On the complexity of Sandwich Problems for $M$-partitions
Alexey Barsukov, Santiago Guzmán-Pro
TL;DR
The paper develops a structural, CSP-based framework to understand the complexity of sandwich problems for matrix partitions by translating M-partitions into CSPs over reflexive complete 2-edge-coloured graphs. It provides a dichotomy theorem that either yields a tractable decomposition via homogeneous concatenations (and Datalog/bounded width) or proves NP-hardness through hereditary pp-constructs of $\mathbb{K}_3$, thereby extending the Hell–Nesetril classification to this graph category.
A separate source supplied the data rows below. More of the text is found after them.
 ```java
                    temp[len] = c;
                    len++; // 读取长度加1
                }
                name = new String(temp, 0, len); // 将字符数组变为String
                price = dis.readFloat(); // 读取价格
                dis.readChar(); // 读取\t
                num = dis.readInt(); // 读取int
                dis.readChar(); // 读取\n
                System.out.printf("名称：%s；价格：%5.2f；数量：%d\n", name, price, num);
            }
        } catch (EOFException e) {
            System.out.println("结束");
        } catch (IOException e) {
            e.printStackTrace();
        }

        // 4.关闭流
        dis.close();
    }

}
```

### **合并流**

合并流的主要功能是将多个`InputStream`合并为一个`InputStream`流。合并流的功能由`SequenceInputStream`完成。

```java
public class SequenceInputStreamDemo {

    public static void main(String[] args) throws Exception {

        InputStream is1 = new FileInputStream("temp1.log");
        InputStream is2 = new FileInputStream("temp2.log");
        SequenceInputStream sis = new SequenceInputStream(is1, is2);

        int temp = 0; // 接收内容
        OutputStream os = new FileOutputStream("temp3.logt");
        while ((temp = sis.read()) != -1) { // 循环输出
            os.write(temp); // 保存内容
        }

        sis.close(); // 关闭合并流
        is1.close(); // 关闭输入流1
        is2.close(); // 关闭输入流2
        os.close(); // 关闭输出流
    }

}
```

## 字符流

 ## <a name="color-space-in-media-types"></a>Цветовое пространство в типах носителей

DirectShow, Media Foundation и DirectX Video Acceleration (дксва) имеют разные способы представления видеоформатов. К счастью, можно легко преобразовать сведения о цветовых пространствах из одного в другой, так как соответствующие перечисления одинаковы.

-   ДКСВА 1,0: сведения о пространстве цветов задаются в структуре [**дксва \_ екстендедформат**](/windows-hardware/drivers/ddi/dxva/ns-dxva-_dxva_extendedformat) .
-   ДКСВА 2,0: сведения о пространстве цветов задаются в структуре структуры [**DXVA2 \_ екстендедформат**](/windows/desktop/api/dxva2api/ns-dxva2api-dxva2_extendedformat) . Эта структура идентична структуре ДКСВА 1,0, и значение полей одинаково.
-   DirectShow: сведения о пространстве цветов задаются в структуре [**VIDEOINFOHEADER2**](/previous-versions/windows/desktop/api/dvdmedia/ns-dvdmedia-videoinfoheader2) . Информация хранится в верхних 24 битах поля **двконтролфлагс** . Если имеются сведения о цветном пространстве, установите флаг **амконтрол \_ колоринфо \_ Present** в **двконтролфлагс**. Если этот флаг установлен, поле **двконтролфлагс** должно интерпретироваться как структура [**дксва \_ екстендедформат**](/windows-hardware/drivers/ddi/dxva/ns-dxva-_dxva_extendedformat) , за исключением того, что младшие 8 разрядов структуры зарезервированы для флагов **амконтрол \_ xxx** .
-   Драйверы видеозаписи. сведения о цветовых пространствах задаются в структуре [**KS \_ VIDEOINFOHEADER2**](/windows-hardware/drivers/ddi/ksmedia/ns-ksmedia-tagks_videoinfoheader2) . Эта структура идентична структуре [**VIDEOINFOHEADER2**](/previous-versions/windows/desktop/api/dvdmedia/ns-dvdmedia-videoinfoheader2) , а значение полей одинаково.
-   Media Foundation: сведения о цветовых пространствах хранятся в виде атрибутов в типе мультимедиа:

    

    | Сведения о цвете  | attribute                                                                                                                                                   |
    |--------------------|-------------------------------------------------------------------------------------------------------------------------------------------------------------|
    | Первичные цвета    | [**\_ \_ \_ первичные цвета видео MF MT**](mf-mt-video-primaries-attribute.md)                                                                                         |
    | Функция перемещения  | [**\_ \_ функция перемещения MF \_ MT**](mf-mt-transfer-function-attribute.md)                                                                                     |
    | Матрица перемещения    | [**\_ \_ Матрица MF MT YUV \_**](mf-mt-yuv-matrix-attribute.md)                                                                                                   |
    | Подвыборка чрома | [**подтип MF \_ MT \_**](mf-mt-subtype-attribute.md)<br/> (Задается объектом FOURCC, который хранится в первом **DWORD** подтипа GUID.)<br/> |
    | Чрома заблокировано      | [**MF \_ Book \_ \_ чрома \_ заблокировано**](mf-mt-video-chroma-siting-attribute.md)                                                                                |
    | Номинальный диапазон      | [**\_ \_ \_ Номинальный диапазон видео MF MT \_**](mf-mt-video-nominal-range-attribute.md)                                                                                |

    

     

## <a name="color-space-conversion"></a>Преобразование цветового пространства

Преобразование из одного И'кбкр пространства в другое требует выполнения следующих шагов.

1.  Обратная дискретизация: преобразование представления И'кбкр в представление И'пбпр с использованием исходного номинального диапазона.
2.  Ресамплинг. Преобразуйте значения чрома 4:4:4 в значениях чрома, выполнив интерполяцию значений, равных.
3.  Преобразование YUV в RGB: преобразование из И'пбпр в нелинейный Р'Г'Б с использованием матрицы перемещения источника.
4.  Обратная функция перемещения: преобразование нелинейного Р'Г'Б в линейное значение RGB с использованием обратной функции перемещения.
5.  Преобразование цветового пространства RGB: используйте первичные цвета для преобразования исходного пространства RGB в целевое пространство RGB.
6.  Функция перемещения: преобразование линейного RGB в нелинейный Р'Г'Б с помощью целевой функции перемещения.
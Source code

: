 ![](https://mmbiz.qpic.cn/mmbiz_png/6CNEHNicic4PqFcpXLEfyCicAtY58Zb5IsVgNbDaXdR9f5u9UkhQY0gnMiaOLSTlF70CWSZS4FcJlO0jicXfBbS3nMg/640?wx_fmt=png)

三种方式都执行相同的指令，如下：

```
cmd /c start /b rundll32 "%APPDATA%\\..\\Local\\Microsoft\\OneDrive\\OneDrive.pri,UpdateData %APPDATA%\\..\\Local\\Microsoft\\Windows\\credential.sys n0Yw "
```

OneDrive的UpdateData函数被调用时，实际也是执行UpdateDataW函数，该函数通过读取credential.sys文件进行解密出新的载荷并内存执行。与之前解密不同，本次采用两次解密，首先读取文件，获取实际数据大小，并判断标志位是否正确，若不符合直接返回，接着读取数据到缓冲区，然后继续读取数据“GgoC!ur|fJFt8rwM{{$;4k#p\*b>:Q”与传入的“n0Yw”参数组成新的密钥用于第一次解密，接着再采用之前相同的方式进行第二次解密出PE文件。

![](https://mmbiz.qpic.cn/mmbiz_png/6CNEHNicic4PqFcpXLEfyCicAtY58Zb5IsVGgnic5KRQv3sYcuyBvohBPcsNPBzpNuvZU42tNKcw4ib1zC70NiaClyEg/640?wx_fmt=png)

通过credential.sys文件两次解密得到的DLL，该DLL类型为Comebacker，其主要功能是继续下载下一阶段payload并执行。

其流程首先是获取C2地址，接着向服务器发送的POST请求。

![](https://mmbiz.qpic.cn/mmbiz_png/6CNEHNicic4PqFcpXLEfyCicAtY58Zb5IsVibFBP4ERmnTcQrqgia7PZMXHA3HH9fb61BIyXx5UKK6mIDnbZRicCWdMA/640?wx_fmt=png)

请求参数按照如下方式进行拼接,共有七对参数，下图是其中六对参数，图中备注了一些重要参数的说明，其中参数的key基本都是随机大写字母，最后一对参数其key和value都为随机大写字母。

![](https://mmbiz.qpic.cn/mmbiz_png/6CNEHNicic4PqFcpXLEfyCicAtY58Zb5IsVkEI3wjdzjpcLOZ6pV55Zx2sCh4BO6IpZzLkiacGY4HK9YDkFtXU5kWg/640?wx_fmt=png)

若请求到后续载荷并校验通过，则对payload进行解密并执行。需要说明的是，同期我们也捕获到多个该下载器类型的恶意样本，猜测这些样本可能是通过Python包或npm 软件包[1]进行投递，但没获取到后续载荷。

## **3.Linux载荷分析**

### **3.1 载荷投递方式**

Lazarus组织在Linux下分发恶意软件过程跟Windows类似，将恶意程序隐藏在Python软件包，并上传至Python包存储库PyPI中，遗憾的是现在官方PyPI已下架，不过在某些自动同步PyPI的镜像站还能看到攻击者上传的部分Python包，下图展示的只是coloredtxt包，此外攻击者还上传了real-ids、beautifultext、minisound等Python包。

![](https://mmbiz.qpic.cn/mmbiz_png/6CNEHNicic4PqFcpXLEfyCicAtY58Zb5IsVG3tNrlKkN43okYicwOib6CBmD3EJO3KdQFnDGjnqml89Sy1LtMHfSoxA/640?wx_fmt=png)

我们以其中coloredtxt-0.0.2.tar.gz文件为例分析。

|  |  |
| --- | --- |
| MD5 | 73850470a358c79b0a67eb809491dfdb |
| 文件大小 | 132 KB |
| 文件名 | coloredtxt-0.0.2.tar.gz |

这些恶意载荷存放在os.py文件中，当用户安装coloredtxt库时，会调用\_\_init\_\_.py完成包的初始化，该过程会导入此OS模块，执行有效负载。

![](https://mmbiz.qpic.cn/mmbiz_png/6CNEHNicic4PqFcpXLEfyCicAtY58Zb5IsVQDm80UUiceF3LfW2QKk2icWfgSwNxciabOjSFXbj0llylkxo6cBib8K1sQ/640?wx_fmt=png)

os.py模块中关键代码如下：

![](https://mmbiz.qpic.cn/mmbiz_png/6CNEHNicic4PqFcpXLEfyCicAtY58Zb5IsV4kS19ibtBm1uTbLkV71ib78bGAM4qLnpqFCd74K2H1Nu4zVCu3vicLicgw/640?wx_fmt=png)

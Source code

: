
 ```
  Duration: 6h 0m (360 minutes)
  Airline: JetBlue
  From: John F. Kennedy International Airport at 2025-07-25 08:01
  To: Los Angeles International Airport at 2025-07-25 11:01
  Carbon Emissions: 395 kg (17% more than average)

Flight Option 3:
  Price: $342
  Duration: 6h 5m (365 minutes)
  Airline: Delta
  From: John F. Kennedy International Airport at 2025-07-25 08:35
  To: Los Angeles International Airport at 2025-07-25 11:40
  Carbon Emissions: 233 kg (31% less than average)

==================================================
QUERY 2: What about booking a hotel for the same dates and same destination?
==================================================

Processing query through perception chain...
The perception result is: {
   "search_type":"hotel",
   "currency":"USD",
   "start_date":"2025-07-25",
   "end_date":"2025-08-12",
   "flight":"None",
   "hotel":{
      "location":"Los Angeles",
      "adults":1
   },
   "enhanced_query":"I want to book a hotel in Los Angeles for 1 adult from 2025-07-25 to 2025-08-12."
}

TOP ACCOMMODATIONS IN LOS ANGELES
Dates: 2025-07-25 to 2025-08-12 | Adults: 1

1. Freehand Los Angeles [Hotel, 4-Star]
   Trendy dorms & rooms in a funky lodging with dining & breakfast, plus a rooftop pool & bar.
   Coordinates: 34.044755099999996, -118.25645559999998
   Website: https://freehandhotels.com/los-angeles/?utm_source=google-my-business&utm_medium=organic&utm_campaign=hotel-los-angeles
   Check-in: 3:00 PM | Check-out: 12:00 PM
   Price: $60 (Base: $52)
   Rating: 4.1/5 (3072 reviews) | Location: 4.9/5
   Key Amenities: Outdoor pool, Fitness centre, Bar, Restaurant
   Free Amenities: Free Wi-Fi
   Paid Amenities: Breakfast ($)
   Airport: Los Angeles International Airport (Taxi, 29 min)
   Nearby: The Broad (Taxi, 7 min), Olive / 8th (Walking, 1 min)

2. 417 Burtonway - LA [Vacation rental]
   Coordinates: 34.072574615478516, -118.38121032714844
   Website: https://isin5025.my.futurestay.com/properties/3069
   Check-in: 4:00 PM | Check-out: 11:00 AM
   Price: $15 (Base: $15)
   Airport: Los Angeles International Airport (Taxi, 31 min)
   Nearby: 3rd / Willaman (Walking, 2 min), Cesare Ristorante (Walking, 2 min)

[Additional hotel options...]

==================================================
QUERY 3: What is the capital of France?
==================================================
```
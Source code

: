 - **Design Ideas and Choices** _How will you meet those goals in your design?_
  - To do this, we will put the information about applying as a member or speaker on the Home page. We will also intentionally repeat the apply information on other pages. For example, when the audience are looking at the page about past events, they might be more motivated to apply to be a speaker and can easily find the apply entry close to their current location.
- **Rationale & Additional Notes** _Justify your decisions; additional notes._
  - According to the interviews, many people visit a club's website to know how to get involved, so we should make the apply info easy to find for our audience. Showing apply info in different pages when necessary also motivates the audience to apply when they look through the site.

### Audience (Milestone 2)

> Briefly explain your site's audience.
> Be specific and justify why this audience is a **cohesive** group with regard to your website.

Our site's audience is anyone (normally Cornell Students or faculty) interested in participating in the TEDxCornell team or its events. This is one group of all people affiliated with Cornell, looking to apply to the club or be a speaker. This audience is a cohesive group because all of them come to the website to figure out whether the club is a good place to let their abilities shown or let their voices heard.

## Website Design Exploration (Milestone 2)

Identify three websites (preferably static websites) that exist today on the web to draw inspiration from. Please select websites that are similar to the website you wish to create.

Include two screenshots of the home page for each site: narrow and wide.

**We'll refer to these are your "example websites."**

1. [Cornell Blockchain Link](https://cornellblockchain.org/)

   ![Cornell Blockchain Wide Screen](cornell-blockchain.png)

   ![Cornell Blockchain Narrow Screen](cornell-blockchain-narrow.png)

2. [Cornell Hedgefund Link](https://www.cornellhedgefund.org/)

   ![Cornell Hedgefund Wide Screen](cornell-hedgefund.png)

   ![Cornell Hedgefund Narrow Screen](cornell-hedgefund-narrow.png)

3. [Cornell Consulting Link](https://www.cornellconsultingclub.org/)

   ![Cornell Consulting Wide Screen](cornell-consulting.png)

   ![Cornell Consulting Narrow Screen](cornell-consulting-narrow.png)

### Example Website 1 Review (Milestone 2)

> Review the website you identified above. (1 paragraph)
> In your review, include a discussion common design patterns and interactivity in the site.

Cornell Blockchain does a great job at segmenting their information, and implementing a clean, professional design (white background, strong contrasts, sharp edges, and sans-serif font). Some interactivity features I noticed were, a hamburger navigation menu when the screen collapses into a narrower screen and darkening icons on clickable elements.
The authors also connect these structural insights to graph sandwich problems, obtaining a P vs NP-complete dichotomy and a universal algorithm for broad matrix-partition families. The results unify CSP theory, polymorphisms, and sandwich problems, offering both a conceptual and algorithmic path toward solving general matrix-partition instances. The work also outlines open problems, including extensions to non-reflexive/complete cases and the list-version of SP for M-partitions.
Abstract
We present a structural classification of constraint satisfaction problems (CSP) described by reflexive complete $2$-edge-coloured graphs. In particular, this classification extends the structural dichotomy for graph homomorphism problems known as the Hell--Nešetřil theorem (1990). Our classification is also efficient: we can check in polynomial time whether the CSP of a reflexive complete $2$-edge-coloured graph is in P or NP-complete, whereas for arbitrary $2$-edge-coloured graphs, this task is NP-complete. We then apply our main result in the context of matrix partition problems and sandwich problems. Firstly, we obtain one of the few algorithmic solutions to general classes of matrix partition problems. And secondly, we present a P vs. NP-complete classification of sandwich problems for matrix partitions.